[Start of section]

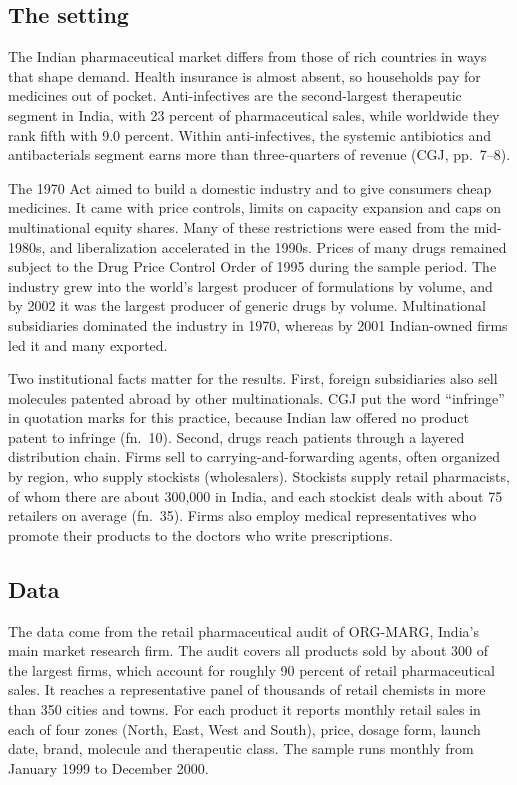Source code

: \subsection{The setting}\label{sec:05-cgj-setting}

The Indian pharmaceutical market differs from those of rich countries in ways that shape demand. Health insurance is
almost absent, so households pay for medicines out of pocket. Anti-infectives are the second-largest therapeutic
segment in India, with 23 percent of pharmaceutical sales, while worldwide they rank fifth with 9.0 percent. Within
anti-infectives, the systemic antibiotics and antibacterials segment earns more than three-quarters of revenue
(CGJ, pp.~7--8).

The 1970 Act aimed to build a domestic industry and to give consumers cheap medicines. It came with price controls,
limits on capacity expansion and caps on multinational equity shares. Many of these restrictions were eased from the
mid-1980s, and liberalization accelerated in the 1990s. Prices of many drugs remained subject to the Drug Price
Control Order of 1995 during the sample period. The industry grew into the world's largest producer of formulations
by volume, and by 2002 it was the largest producer of generic drugs by volume. Multinational subsidiaries dominated
the industry in 1970, whereas by 2001 Indian-owned firms led it and many exported.

Two institutional facts matter for the results. First, foreign subsidiaries also sell molecules patented abroad by
other multinationals. CGJ put the word ``infringe'' in quotation marks for this practice, because Indian law offered
no product patent to infringe (fn.~10). Second, drugs reach patients through a layered distribution chain. Firms sell
to carrying-and-forwarding agents, often organized by region, who supply stockists (wholesalers). Stockists supply
retail pharmacists, of whom there are about 300,000 in India, and each stockist deals with about 75 retailers on
average (fn.~35). Firms also employ medical representatives who promote their products to the doctors who write
prescriptions.

\subsection{Data}\label{sec:05-cgj-data}

The data come from the retail pharmaceutical audit of ORG-MARG, India's main market research firm. The audit covers
all products sold by about 300 of the largest firms, which account for roughly 90 percent of retail pharmaceutical
sales. It reaches a representative panel of thousands of retail chemists in more than 350 cities and towns. For each
product it reports monthly retail sales in each of four zones (North, East, West and South), price, dosage form,
launch date, brand, molecule and therapeutic class. The sample runs monthly from January 1999 to December 2000.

[End of section]

● **WORK TASK**: What you return should be only the exact lines from the top of the entries through the line with "The Indian pharmaceutical", minus the pictures.

● **RESULT OF THE TASK**:
Source code

: \subsection{The setting}\label{sec:05-cgj-setting}

The Indian pharmaceutical market differs from those of rich countries in ways that shape demand. Health insurance is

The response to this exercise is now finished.